“Digital technology could be the most revolutionary thing since the discovery of fire–at least, for books.” -Bob Stein
In a recent episode of Ideas called “Opening the Book”, Paul Kennedy interviews several scholars and publishers on the future of print media and the recent shift to electronic readers. The podcast covers several topics related to bibliographic studies: notably, the difficulty in defining the term ‘book’ in a digital era, as well as the malleable and fluid nature of electronic texts. As Sue Martin (professor of English at La Trobe University, Melbourne) suggests, the explosion of literacy, immense serialization, and increasing availability of information and cheap paper in the Victorian period parallels, in some ways, current anxieties surrounding the proliferation of electronic texts: what information is available, who has access to it, and how it’s being used.
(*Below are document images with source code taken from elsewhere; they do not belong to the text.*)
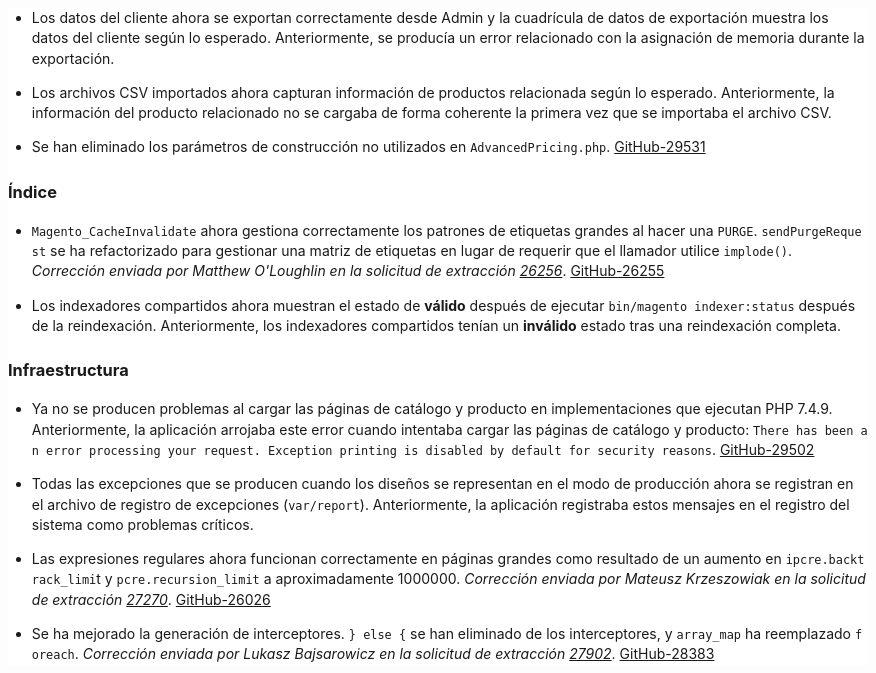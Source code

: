 

* Los datos del cliente ahora se exportan correctamente desde Admin y la cuadrícula de datos de exportación muestra los datos del cliente según lo esperado. Anteriormente, se producía un error relacionado con la asignación de memoria durante la exportación.



* Los archivos CSV importados ahora capturan información de productos relacionada según lo esperado. Anteriormente, la información del producto relacionado no se cargaba de forma coherente la primera vez que se importaba el archivo CSV.



* Se han eliminado los parámetros de construcción no utilizados en `AdvancedPricing.php`. [GitHub-29531](https://github.com/magento/magento2/issues/29531)

### Índice



* `Magento_CacheInvalidate` ahora gestiona correctamente los patrones de etiquetas grandes al hacer una `PURGE`. `sendPurgeRequest` se ha refactorizado para gestionar una matriz de etiquetas en lugar de requerir que el llamador utilice `implode()`. _Corrección enviada por Matthew O&#39;Loughlin en la solicitud de extracción [26256](https://github.com/magento/magento2/pull/26256)_. [GitHub-26255](https://github.com/magento/magento2/issues/26255)



* Los indexadores compartidos ahora muestran el estado de **válido** después de ejecutar `bin/magento indexer:status` después de la reindexación. Anteriormente, los indexadores compartidos tenían un **inválido** estado tras una reindexación completa.

### Infraestructura



* Ya no se producen problemas al cargar las páginas de catálogo y producto en implementaciones que ejecutan PHP 7.4.9. Anteriormente, la aplicación arrojaba este error cuando intentaba cargar las páginas de catálogo y producto: `There has been an error processing your request. Exception printing is disabled by default for security reasons`. [GitHub-29502](https://github.com/magento/magento2/issues/29502)



* Todas las excepciones que se producen cuando los diseños se representan en el modo de producción ahora se registran en el archivo de registro de excepciones (`var/report`). Anteriormente, la aplicación registraba estos mensajes en el registro del sistema como problemas críticos.



* Las expresiones regulares ahora funcionan correctamente en páginas grandes como resultado de un aumento en `ipcre.backtrack_limi`t y `pcre.recursion_limit` a aproximadamente 1000000. _Corrección enviada por Mateusz Krzeszowiak en la solicitud de extracción [27270](https://github.com/magento/magento2/pull/27270)_. [GitHub-26026](https://github.com/magento/magento2/issues/26026)



* Se ha mejorado la generación de interceptores. `} else {` se han eliminado de los interceptores, y `array_map` ha reemplazado `foreach`. _Corrección enviada por Lukasz Bajsarowicz en la solicitud de extracción [27902](https://github.com/magento/magento2/pull/27902)_. [GitHub-28383](https://github.com/magento/magento2/issues/28383)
The discussion drifts towards questions of authorship, as participants note a shift from stable, directed authorship towards a more fluid, process-driven, and collaborative (writer + reader) production of texts. Bob Stein (founder and co-director of the New York Institute For the Future of the Book) also raises the fascinating possibility of a book ‘flip-flop’ phenomenon: that is, the possibility of moving the book-as-object from the physical (tangible) realm to the digital; from word-processor to printer, printer to scanner, and scanner to digital archive again–revealing, Stein argues, the fundamental instability of all texts, and the fallacy of the ‘book’ as a stable object and authentic referent. The “Opening the Book” podcast references a number of current projects, such as the youversion of the Bible (which allows users to annotate individual lines in the scriptures) and the ship adrift project (a site which maps the progress of a virtual ship, programmed by James Bridle, using a “broken hybrid of spam and webby language” and the works of Joseph Conrad). The Ideas episode raises a number of important questions about the future of reading:
i) What qualifies as a ‘book’? Does our nostalgia for the print era colour our approach to digital textuality?
ii) What constitutes as reading? How does one ‘read’ a text like a ship adrift or even gaming marginalia? Is gaming a sub-genre of digital literature, or a new form of textuality?
iii) Is reading, as Bob Stein suggests, “fundamentally social” (see livemargin.com)? Are networked books the future of reading, where our minds (rather than our bodies) are in the same place–inside a book together?